CATHIE WOOD: The flagship strategy does not own it because of our research. Now, everyone knows Nvidia has been the enabler of these amazing breakthroughs in AI. But they're not thinking about who the prime beneficiaries are going to be. And we've taken a strong point of view on that. Every stock in our portfolio practically is there with AI as a reason. They're for-- for things they have in common.

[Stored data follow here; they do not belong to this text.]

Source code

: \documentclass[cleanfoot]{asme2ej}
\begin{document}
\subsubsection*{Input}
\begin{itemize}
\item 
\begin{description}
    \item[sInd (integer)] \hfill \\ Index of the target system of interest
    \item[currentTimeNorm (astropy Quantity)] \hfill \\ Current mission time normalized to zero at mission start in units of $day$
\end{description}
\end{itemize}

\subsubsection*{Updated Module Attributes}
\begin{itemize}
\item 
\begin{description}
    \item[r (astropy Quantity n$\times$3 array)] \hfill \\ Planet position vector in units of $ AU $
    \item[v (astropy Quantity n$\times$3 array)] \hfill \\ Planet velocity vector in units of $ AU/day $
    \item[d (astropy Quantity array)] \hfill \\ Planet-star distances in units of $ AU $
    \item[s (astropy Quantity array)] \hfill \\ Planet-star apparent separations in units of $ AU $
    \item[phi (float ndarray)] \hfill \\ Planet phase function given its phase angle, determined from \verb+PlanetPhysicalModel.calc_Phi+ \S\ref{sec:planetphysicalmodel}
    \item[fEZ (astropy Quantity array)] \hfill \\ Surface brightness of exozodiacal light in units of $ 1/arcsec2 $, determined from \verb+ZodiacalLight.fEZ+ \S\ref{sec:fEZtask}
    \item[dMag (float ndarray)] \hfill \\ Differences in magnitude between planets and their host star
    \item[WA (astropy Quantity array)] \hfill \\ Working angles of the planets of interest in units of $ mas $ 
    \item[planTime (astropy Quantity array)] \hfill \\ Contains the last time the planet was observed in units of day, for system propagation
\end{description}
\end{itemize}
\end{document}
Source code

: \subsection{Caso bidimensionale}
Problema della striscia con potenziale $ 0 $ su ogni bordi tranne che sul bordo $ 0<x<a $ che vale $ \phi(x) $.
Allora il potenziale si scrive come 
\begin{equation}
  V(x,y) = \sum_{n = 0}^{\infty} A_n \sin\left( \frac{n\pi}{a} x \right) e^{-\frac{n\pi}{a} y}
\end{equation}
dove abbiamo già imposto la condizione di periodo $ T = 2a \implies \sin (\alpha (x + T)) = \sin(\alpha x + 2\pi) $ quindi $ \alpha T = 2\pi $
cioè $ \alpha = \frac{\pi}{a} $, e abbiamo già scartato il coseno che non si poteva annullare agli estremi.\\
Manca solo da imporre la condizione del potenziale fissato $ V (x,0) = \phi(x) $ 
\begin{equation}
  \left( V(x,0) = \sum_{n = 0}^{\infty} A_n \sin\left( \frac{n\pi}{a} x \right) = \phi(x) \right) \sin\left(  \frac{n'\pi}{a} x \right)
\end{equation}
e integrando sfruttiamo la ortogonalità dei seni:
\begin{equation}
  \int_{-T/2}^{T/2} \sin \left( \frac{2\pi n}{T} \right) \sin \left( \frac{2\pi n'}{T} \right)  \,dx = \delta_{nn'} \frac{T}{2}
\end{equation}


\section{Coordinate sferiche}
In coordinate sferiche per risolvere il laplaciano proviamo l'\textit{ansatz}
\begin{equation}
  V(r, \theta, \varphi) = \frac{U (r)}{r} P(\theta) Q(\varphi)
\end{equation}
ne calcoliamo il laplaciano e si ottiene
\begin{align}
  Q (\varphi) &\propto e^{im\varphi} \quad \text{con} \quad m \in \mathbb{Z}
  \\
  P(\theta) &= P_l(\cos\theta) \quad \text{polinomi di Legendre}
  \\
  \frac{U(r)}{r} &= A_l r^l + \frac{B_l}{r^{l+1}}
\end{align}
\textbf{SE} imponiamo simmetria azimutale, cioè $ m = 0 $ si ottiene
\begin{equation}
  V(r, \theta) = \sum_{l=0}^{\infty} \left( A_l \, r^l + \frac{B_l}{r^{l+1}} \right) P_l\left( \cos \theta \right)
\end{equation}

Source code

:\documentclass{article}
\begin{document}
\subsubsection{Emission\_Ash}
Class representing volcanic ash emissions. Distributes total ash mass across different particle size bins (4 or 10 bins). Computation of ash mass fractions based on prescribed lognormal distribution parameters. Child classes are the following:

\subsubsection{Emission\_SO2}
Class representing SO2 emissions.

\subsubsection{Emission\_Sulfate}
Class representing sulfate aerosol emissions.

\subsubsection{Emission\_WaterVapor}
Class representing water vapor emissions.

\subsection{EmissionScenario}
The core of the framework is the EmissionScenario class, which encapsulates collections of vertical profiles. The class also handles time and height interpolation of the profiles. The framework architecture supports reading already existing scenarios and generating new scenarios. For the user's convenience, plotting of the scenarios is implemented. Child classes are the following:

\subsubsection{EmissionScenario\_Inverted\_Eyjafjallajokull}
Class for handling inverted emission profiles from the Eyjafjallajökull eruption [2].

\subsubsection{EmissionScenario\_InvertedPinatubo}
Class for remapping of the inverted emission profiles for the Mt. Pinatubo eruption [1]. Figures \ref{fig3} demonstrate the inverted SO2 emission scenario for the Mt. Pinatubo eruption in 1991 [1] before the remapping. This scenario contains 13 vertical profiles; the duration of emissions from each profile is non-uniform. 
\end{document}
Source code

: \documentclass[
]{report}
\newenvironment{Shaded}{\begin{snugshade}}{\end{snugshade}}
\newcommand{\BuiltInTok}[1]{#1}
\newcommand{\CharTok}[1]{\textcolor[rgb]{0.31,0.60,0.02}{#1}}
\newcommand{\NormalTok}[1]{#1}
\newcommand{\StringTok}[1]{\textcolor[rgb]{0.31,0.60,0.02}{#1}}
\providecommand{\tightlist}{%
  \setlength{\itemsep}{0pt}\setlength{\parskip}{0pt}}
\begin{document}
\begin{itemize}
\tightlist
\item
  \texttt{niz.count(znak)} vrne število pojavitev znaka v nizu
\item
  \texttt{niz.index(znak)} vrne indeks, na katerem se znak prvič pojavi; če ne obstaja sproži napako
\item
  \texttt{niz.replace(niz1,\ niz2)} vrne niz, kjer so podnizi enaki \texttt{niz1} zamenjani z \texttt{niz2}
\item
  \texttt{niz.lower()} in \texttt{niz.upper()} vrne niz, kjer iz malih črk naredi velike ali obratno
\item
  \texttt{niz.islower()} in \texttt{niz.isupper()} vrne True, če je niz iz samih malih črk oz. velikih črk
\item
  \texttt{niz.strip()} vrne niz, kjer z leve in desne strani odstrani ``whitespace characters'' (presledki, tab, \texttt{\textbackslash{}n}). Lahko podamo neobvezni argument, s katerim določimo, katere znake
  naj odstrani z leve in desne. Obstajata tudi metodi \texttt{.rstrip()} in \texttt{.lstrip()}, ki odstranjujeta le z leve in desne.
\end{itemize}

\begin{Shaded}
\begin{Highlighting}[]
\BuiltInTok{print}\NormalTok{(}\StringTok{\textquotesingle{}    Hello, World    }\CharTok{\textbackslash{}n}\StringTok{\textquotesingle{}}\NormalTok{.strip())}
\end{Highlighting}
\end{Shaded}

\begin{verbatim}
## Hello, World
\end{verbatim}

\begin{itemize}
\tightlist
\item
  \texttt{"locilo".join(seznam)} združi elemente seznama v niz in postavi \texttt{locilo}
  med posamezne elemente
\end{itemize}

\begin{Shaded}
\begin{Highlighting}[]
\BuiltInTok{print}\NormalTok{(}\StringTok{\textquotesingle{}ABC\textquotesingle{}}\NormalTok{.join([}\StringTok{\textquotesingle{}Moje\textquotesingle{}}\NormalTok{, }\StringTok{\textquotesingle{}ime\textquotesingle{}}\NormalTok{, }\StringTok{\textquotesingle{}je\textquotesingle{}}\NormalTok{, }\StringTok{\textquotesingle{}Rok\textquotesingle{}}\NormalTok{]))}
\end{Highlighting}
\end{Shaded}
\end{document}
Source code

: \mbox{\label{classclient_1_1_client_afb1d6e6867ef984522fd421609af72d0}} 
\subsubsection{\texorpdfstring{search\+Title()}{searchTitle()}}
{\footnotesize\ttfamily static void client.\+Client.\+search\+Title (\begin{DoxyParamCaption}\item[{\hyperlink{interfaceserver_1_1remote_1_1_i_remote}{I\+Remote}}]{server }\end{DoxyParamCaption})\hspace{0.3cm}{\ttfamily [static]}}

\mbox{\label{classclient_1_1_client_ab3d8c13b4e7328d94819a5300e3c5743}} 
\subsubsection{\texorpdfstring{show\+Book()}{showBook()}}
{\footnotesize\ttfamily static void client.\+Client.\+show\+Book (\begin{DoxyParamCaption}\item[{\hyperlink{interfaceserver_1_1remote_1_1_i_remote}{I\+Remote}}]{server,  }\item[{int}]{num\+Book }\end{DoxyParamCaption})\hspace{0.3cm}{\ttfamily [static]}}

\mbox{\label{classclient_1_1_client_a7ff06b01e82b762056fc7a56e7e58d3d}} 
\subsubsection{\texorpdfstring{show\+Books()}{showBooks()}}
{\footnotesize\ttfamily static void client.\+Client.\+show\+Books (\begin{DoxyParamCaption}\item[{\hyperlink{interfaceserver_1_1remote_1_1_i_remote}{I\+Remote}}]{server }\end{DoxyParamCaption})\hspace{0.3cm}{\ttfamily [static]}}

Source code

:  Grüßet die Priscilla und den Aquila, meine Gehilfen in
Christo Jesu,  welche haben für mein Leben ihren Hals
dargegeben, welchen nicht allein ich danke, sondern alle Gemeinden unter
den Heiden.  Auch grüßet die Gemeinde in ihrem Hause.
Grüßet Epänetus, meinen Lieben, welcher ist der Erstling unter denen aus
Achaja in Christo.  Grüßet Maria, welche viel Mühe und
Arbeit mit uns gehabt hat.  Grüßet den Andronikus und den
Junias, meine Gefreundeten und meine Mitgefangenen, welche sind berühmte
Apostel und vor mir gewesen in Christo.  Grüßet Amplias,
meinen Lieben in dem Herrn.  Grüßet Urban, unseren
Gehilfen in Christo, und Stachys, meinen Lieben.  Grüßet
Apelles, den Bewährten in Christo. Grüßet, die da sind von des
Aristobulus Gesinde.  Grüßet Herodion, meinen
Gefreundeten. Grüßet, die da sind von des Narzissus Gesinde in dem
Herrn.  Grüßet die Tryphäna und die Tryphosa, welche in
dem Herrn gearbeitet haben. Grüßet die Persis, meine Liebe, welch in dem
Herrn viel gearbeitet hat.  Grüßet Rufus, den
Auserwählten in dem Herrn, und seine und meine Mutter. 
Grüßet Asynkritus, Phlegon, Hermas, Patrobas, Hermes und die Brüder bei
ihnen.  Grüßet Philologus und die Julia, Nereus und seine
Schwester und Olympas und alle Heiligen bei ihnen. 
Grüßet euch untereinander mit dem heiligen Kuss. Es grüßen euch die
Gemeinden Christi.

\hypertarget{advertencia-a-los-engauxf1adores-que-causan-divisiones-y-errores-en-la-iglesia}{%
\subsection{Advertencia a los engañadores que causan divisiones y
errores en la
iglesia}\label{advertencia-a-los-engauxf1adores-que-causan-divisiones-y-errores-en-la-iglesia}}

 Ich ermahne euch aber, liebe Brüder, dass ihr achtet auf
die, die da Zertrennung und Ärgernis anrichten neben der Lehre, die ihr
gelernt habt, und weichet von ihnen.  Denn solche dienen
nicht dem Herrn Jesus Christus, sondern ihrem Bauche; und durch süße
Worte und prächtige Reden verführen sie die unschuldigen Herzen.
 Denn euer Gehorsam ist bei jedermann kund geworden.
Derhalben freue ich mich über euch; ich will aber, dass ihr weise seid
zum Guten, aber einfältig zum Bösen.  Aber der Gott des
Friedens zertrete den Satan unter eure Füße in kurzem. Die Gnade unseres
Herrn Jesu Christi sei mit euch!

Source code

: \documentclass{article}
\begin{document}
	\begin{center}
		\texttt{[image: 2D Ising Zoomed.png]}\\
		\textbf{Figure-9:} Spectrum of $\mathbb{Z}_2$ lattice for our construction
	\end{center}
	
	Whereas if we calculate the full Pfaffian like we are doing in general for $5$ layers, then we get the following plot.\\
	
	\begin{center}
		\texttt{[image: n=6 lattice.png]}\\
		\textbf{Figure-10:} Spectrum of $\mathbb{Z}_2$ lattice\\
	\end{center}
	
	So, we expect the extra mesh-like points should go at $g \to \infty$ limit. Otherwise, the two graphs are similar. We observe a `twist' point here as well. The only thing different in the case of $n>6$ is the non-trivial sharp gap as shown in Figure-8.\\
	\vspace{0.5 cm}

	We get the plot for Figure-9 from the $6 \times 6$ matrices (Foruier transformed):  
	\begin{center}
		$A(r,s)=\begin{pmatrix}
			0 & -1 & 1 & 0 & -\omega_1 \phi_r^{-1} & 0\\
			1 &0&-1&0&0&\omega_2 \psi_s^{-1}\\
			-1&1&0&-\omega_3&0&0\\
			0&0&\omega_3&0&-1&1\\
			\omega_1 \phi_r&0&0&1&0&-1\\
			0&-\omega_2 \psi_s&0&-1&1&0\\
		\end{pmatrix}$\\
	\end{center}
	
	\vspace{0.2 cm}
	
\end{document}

One, they have deep domain expertise in their own business. They're really good at what they do, to begin with. Two, they have-- they have brought in AI expertise. They are taking this very seriously. Three, they have good distribution, preferably global but maybe US only or regionally. And then after that, most important is proprietary data.

Our companies have data that nobody else has. And they're going to be able to use the foundation models like OpenAI and Anthropic and Llama 2, which is Meta's. Those are free. They're open source. And they with their own AI expertise will build specialized models on top of those using their proprietary data. And they will get to better answers than any of their competitors and continue to leave their competitors in the dust.

PAUL MEEKS: I am worried that we have a repeat this quarter of what we had last quarter, where they also crushed the numbers and gave pretty good guidance. After the call, folks raised their numbers all over the street yet the stock took quite a hit. So I just worry about the reaction not the fundamentals that we'll see.